This seems to me to be a bit excessive, but as a woman in her seventh decade of life, perhaps I am just behind the times. How might one best handle this expectation?

Gentle Reader: If only Miss Manners could assume that members of the wedding party weren’t going to be checked, airport security-style, to see if they were wearing the issued undergarments, you would be right up with the times. Airports are now banishing these invasive X-rays. Unfortunately, bridal dictators do not inspire such confidence.

Still, if your daughter does not want to wear the underwear, she needn’t.
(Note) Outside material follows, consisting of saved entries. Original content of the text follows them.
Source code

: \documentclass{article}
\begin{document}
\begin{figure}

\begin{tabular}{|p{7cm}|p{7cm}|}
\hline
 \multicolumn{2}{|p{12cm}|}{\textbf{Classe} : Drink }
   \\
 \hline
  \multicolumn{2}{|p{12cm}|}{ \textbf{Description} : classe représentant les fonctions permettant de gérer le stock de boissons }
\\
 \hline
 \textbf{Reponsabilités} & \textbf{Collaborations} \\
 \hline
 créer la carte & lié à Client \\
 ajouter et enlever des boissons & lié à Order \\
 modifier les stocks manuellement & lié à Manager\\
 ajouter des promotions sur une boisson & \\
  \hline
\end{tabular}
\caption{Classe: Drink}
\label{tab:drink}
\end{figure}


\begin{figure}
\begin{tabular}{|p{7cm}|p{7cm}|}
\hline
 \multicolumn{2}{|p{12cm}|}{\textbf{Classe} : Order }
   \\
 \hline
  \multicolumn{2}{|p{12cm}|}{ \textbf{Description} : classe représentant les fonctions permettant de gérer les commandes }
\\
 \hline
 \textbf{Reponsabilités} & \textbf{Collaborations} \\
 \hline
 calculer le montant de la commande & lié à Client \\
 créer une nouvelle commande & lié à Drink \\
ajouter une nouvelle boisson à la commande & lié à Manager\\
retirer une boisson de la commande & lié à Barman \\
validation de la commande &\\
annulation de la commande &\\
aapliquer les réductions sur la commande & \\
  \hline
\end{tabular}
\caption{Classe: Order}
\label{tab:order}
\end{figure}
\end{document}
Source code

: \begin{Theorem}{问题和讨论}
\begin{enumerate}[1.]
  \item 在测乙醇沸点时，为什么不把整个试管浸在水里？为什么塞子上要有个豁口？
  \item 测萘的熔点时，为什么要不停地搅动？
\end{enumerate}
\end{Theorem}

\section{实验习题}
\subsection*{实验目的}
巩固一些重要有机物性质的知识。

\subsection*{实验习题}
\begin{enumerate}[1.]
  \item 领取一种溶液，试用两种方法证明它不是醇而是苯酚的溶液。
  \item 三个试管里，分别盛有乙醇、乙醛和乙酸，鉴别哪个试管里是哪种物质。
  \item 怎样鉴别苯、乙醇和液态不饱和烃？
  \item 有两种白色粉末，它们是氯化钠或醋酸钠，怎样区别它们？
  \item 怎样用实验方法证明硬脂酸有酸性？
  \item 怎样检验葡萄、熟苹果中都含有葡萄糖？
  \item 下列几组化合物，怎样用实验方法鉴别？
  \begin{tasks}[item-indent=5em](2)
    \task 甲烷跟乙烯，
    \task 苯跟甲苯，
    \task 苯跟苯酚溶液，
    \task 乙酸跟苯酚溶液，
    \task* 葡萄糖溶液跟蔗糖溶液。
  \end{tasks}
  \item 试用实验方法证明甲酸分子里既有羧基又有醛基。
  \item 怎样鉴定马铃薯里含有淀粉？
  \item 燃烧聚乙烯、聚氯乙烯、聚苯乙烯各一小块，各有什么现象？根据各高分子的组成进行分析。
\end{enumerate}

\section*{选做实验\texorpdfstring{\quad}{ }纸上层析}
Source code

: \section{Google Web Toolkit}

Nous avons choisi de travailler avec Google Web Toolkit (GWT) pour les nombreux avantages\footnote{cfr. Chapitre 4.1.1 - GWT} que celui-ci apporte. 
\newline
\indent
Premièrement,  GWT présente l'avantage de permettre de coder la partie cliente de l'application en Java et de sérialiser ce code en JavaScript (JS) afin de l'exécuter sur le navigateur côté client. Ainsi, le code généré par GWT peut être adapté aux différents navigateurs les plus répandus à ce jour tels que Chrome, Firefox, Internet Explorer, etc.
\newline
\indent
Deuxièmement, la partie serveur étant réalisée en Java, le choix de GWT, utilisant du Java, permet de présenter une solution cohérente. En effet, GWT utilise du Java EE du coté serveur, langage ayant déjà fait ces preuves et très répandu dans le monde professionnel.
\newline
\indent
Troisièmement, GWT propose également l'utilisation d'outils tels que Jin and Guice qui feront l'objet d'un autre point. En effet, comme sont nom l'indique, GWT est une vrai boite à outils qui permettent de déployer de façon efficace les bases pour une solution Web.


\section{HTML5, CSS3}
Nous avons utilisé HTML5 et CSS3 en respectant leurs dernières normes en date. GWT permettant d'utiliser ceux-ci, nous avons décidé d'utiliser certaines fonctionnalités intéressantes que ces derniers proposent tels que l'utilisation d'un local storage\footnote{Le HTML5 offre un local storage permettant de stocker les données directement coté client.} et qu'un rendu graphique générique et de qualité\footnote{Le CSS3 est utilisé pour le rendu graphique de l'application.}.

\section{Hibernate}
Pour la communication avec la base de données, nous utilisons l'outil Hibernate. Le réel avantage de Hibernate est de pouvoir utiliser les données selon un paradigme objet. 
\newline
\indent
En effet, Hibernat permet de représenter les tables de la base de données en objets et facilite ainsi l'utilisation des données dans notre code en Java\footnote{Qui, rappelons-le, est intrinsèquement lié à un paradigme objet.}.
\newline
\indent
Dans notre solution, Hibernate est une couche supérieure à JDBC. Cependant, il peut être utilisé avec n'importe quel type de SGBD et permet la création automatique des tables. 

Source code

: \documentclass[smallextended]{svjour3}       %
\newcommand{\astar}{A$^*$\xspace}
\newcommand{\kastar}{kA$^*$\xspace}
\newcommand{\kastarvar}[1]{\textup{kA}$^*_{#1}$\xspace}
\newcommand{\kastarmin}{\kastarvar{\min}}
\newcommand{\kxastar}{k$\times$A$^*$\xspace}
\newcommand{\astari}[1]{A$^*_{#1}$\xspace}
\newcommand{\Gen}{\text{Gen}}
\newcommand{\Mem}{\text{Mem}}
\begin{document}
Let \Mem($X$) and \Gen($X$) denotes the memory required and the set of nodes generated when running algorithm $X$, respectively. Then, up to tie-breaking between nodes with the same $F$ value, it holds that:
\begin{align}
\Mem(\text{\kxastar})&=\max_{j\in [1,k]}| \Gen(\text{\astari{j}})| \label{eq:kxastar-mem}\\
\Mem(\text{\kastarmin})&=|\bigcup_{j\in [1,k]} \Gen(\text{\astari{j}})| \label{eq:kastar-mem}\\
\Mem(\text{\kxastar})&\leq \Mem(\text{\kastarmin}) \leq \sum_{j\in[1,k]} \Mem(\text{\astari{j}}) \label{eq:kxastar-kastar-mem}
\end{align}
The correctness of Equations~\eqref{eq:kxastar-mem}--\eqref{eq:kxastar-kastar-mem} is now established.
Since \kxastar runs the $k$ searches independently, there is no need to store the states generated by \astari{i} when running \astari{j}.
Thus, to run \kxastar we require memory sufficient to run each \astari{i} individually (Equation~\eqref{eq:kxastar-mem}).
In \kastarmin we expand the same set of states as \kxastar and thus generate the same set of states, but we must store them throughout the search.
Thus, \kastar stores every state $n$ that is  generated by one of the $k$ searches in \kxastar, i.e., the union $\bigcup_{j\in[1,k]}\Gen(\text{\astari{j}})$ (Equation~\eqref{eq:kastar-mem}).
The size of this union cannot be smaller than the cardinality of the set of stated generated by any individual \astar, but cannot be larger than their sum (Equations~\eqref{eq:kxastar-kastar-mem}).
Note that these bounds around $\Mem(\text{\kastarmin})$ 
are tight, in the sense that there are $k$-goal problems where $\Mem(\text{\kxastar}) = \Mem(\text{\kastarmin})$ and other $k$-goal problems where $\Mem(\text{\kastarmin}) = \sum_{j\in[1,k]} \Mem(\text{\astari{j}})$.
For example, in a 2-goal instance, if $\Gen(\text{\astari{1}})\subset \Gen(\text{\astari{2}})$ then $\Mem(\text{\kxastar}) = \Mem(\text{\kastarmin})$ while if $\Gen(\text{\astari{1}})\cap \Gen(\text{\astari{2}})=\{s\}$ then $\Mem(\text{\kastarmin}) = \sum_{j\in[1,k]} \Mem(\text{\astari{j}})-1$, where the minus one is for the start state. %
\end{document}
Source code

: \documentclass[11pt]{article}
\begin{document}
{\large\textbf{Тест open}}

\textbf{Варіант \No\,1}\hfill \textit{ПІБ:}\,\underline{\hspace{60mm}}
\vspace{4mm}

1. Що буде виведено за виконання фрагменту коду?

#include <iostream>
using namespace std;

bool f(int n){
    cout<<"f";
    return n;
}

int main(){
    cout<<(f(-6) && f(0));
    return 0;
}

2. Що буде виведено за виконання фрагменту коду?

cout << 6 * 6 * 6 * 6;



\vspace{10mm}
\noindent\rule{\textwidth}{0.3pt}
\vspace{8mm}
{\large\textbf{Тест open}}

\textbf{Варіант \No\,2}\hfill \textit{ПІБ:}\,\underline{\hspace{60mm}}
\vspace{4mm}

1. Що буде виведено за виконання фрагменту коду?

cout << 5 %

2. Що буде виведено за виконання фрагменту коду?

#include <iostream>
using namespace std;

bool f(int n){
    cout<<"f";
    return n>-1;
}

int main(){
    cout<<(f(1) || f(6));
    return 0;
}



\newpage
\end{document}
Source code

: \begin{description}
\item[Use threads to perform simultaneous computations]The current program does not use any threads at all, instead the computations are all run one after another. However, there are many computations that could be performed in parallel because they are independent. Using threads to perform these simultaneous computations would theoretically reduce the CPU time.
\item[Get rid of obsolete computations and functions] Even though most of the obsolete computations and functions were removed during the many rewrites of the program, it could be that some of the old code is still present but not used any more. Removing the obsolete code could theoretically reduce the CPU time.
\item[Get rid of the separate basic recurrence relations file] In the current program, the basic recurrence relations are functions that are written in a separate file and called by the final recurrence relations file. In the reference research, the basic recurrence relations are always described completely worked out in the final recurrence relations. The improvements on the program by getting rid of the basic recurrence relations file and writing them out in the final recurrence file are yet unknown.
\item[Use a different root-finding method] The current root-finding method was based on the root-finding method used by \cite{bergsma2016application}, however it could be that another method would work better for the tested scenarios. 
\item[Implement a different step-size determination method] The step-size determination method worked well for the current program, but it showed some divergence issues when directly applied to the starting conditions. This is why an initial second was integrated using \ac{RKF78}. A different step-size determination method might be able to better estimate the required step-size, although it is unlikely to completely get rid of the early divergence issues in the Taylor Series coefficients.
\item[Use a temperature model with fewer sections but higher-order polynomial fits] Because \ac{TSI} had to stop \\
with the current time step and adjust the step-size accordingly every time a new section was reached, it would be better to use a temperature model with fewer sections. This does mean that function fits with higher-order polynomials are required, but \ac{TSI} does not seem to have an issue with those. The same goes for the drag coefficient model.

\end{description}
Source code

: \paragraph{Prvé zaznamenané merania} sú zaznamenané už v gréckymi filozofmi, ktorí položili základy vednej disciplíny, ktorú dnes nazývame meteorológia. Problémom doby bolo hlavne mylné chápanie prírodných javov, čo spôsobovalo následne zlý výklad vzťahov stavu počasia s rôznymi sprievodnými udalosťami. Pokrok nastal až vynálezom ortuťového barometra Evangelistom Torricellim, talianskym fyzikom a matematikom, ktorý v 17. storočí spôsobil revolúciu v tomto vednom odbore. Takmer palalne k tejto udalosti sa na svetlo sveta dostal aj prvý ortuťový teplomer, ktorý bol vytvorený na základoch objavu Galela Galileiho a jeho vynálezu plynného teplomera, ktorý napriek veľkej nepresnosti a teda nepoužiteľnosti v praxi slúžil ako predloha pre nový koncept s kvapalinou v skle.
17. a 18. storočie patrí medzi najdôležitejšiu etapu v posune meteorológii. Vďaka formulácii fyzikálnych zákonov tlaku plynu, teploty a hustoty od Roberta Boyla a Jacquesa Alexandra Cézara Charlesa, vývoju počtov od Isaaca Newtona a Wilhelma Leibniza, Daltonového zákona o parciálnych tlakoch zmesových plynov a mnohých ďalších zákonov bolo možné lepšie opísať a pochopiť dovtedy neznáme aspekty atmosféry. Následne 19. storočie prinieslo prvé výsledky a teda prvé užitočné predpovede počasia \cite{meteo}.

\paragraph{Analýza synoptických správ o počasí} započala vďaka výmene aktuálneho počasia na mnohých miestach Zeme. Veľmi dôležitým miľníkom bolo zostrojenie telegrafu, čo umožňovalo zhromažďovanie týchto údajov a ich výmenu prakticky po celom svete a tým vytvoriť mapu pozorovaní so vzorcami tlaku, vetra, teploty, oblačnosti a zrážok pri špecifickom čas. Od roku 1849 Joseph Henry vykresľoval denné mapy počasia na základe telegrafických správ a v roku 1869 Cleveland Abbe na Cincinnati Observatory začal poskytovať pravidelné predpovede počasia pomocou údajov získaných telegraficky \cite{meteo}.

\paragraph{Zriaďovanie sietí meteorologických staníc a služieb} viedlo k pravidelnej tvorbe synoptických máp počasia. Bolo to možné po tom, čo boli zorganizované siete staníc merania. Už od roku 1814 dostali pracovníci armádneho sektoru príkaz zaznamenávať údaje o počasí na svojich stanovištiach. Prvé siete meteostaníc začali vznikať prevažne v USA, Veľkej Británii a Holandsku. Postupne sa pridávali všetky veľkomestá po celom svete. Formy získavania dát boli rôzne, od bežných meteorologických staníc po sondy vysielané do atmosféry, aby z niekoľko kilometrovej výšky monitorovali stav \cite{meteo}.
If asked why not, she can simply say she tried it, it was uncomfortable, and she is happy to offer it back – only slightly used.

Make it relatable

Dear Miss Manners: Is there an acceptable way for a gentleman to introduce himself to a lady whose acquaintance he wishes to make, in a public place like a museum, store, bar or restaurant?

Gentle Reader: You mean other than by social media, hook-up apps and offensive one-liners?

Miss Manners commends you on your desire to forgo these regrettable practices and indeed prove yourself to be a gentleman.

As you seem to frequent interesting places, you could endeavor to strike up a conversation that relates to them – an opinion or a recommendation – and see where it leads. Just please be aware of social cues indicating absence of interest or of a mate. It occurs to Miss Manners that unwanted attention and lack of social graces are likely what have made the other methods so prevalent.

Don’t be a nag

Dear Miss Manners: I like “Best wishes” or “Best regards” to end business correspondence, but I’ve been toying with alternatives for friends and family.

Here they are: “Live healthy,” “Live free,” “Be safe,” etc.

Am I creating a trend perhaps not respectful of tradition (manners)?

Gentle Reader: When traditions need improving, Miss Manners will let you know.

There is nothing wrong with signing off with assurances of sincerity or good wishes or affectionate sentiments. Admonishing your correspondents to lead safe, healthy lives sounds remarkably like nagging.